___ INPUT FOR THIS TASK ___

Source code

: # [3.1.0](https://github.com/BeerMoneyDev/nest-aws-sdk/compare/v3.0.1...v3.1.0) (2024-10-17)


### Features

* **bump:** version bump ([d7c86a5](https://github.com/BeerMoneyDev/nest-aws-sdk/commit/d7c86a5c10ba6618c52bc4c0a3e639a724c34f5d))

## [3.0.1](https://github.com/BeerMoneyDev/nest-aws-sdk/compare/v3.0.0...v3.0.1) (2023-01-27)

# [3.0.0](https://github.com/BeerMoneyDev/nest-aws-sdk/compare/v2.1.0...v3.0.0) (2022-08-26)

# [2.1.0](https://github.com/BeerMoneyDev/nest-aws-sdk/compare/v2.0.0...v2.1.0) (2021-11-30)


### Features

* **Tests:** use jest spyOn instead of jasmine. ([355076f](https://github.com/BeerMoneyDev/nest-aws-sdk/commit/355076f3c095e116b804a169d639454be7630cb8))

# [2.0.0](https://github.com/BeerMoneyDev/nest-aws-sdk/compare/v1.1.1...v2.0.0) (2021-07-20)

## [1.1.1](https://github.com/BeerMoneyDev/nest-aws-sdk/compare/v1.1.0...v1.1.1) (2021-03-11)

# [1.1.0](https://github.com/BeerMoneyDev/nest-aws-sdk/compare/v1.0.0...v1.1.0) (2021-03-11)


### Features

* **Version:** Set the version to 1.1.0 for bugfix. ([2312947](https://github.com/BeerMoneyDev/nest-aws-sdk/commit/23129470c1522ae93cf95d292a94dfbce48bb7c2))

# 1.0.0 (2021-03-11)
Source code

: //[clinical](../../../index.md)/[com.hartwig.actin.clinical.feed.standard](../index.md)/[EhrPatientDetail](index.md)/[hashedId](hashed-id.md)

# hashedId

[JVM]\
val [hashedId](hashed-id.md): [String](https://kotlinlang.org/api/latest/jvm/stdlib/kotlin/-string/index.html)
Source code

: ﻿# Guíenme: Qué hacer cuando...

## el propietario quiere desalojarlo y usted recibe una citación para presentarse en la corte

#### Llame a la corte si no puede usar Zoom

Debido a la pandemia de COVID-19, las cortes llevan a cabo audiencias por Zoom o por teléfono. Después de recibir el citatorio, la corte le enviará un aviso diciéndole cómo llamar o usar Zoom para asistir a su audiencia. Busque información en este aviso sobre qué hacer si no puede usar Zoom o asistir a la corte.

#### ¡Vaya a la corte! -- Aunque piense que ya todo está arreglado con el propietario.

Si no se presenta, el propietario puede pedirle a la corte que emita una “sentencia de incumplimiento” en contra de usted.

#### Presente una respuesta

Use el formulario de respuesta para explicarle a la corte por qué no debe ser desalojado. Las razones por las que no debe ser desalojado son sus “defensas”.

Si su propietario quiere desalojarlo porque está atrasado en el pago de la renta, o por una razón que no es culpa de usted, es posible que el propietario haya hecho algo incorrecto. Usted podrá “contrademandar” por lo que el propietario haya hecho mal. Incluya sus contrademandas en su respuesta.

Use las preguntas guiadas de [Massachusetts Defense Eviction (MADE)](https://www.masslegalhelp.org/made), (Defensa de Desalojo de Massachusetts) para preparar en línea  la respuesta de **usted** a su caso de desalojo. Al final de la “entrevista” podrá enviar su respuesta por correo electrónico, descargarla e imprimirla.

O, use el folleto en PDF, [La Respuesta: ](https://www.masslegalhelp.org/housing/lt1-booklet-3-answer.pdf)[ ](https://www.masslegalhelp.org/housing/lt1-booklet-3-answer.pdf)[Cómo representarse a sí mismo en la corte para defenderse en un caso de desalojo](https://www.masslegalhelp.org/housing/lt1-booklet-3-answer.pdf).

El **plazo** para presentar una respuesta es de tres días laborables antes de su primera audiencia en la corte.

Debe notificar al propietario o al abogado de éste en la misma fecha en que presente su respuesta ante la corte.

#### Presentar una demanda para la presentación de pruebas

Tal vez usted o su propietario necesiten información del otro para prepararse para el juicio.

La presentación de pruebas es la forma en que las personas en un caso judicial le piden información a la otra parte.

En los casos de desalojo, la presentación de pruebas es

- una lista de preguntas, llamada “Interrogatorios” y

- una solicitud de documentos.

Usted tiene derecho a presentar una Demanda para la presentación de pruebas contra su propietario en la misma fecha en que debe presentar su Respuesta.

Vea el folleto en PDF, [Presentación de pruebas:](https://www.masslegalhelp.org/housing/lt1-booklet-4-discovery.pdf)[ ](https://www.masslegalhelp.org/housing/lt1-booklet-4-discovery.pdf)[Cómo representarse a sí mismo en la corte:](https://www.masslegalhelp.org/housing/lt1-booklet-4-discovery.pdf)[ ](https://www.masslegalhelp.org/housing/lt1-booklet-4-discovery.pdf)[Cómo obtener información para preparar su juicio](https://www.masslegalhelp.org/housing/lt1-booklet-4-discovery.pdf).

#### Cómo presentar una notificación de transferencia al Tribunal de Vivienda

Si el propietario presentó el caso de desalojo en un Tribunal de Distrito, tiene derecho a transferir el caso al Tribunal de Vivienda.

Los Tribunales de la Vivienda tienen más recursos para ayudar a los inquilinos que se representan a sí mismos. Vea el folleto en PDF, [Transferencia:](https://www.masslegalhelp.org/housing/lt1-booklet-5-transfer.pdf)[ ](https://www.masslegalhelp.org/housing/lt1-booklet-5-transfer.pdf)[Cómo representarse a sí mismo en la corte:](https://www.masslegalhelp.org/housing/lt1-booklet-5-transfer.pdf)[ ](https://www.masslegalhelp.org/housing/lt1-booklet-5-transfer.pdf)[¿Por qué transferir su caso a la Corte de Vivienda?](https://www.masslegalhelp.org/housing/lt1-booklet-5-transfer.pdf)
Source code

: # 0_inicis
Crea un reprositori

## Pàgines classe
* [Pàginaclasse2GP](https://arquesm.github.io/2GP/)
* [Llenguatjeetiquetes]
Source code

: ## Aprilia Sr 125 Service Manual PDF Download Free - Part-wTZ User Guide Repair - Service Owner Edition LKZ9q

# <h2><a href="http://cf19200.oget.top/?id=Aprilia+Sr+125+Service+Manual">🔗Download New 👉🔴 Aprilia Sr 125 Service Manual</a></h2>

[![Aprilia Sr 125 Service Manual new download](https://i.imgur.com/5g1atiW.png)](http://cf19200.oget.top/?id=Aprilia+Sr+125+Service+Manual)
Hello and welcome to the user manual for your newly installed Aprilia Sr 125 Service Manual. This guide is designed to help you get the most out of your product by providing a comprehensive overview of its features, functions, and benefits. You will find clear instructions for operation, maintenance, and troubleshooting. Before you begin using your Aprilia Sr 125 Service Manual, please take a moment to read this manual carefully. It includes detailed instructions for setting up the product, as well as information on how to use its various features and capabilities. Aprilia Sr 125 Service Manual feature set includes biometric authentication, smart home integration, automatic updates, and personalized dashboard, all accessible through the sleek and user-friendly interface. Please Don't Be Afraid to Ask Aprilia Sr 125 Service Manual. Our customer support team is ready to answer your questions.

___

YOUR INSTRUCTIONS:
The only acceptable answer is the full set of entries, repeated exactly.

SOLUTION BELOW:
Source code

: # [3.1.0](https://github.com/BeerMoneyDev/nest-aws-sdk/compare/v3.0.1...v3.1.0) (2024-10-17)


### Features

* **bump:** version bump ([d7c86a5](https://github.com/BeerMoneyDev/nest-aws-sdk/commit/d7c86a5c10ba6618c52bc4c0a3e639a724c34f5d))

## [3.0.1](https://github.com/BeerMoneyDev/nest-aws-sdk/compare/v3.0.0...v3.0.1) (2023-01-27)

# [3.0.0](https://github.com/BeerMoneyDev/nest-aws-sdk/compare/v2.1.0...v3.0.0) (2022-08-26)

# [2.1.0](https://github.com/BeerMoneyDev/nest-aws-sdk/compare/v2.0.0...v2.1.0) (2021-11-30)


### Features

* **Tests:** use jest spyOn instead of jasmine. ([355076f](https://github.com/BeerMoneyDev/nest-aws-sdk/commit/355076f3c095e116b804a169d639454be7630cb8))

# [2.0.0](https://github.com/BeerMoneyDev/nest-aws-sdk/compare/v1.1.1...v2.0.0) (2021-07-20)

## [1.1.1](https://github.com/BeerMoneyDev/nest-aws-sdk/compare/v1.1.0...v1.1.1) (2021-03-11)

# [1.1.0](https://github.com/BeerMoneyDev/nest-aws-sdk/compare/v1.0.0...v1.1.0) (2021-03-11)


### Features

* **Version:** Set the version to 1.1.0 for bugfix. ([2312947](https://github.com/BeerMoneyDev/nest-aws-sdk/commit/23129470c1522ae93cf95d292a94dfbce48bb7c2))

# 1.0.0 (2021-03-11)
Source code

: //[clinical](../../../index.md)/[com.hartwig.actin.clinical.feed.standard](../index.md)/[EhrPatientDetail](index.md)/[hashedId](hashed-id.md)

# hashedId

[JVM]\
val [hashedId](hashed-id.md): [String](https://kotlinlang.org/api/latest/jvm/stdlib/kotlin/-string/index.html)
Source code

: ﻿# Guíenme: Qué hacer cuando...

## el propietario quiere desalojarlo y usted recibe una citación para presentarse en la corte

#### Llame a la corte si no puede usar Zoom

Debido a la pandemia de COVID-19, las cortes llevan a cabo audiencias por Zoom o por teléfono. Después de recibir el citatorio, la corte le enviará un aviso diciéndole cómo llamar o usar Zoom para asistir a su audiencia. Busque información en este aviso sobre qué hacer si no puede usar Zoom o asistir a la corte.

#### ¡Vaya a la corte! -- Aunque piense que ya todo está arreglado con el propietario.

Si no se presenta, el propietario puede pedirle a la corte que emita una “sentencia de incumplimiento” en contra de usted.

#### Presente una respuesta

Use el formulario de respuesta para explicarle a la corte por qué no debe ser desalojado. Las razones por las que no debe ser desalojado son sus “defensas”.

Si su propietario quiere desalojarlo porque está atrasado en el pago de la renta, o por una razón que no es culpa de usted, es posible que el propietario haya hecho algo incorrecto. Usted podrá “contrademandar” por lo que el propietario haya hecho mal. Incluya sus contrademandas en su respuesta.

Use las preguntas guiadas de [Massachusetts Defense Eviction (MADE)](https://www.masslegalhelp.org/made), (Defensa de Desalojo de Massachusetts) para preparar en línea  la respuesta de **usted** a su caso de desalojo. Al final de la “entrevista” podrá enviar su respuesta por correo electrónico, descargarla e imprimirla.

O, use el folleto en PDF, [La Respuesta: ](https://www.masslegalhelp.org/housing/lt1-booklet-3-answer.pdf)[ ](https://www.masslegalhelp.org/housing/lt1-booklet-3-answer.pdf)[Cómo representarse a sí mismo en la corte para defenderse en un caso de desalojo](https://www.masslegalhelp.org/housing/lt1-booklet-3-answer.pdf).

El **plazo** para presentar una respuesta es de tres días laborables antes de su primera audiencia en la corte.

Debe notificar al propietario o al abogado de éste en la misma fecha en que presente su respuesta ante la corte.

#### Presentar una demanda para la presentación de pruebas

Tal vez usted o su propietario necesiten información del otro para prepararse para el juicio.

La presentación de pruebas es la forma en que las personas en un caso judicial le piden información a la otra parte.

En los casos de desalojo, la presentación de pruebas es

- una lista de preguntas, llamada “Interrogatorios” y

- una solicitud de documentos.

Usted tiene derecho a presentar una Demanda para la presentación de pruebas contra su propietario en la misma fecha en que debe presentar su Respuesta.

Vea el folleto en PDF, [Presentación de pruebas:](https://www.masslegalhelp.org/housing/lt1-booklet-4-discovery.pdf)[ ](https://www.masslegalhelp.org/housing/lt1-booklet-4-discovery.pdf)[Cómo representarse a sí mismo en la corte:](https://www.masslegalhelp.org/housing/lt1-booklet-4-discovery.pdf)[ ](https://www.masslegalhelp.org/housing/lt1-booklet-4-discovery.pdf)[Cómo obtener información para preparar su juicio](https://www.masslegalhelp.org/housing/lt1-booklet-4-discovery.pdf).

#### Cómo presentar una notificación de transferencia al Tribunal de Vivienda

Si el propietario presentó el caso de desalojo en un Tribunal de Distrito, tiene derecho a transferir el caso al Tribunal de Vivienda.

Los Tribunales de la Vivienda tienen más recursos para ayudar a los inquilinos que se representan a sí mismos. Vea el folleto en PDF, [Transferencia:](https://www.masslegalhelp.org/housing/lt1-booklet-5-transfer.pdf)[ ](https://www.masslegalhelp.org/housing/lt1-booklet-5-transfer.pdf)[Cómo representarse a sí mismo en la corte:](https://www.masslegalhelp.org/housing/lt1-booklet-5-transfer.pdf)[ ](https://www.masslegalhelp.org/housing/lt1-booklet-5-transfer.pdf)[¿Por qué transferir su caso a la Corte de Vivienda?](https://www.masslegalhelp.org/housing/lt1-booklet-5-transfer.pdf)
Source code

: # 0_inicis
Crea un reprositori

## Pàgines classe
* [Pàginaclasse2GP](https://arquesm.github.io/2GP/)
* [Llenguatjeetiquetes]
Source code

: ## Aprilia Sr 125 Service Manual PDF Download Free - Part-wTZ User Guide Repair - Service Owner Edition LKZ9q

# <h2><a href="http://cf19200.oget.top/?id=Aprilia+Sr+125+Service+Manual">🔗Download New 👉🔴 Aprilia Sr 125 Service Manual</a></h2>

[![Aprilia Sr 125 Service Manual new download](https://i.imgur.com/5g1atiW.png)](http://cf19200.oget.top/?id=Aprilia+Sr+125+Service+Manual)
Hello and welcome to the user manual for your newly installed Aprilia Sr 125 Service Manual. This guide is designed to help you get the most out of your product by providing a comprehensive overview of its features, functions, and benefits. You will find clear instructions for operation, maintenance, and troubleshooting. Before you begin using your Aprilia Sr 125 Service Manual, please take a moment to read this manual carefully. It includes detailed instructions for setting up the product, as well as information on how to use its various features and capabilities. Aprilia Sr 125 Service Manual feature set includes biometric authentication, smart home integration, automatic updates, and personalized dashboard, all accessible through the sleek and user-friendly interface. Please Don't Be Afraid to Ask Aprilia Sr 125 Service Manual. Our customer support team is ready to answer your questions.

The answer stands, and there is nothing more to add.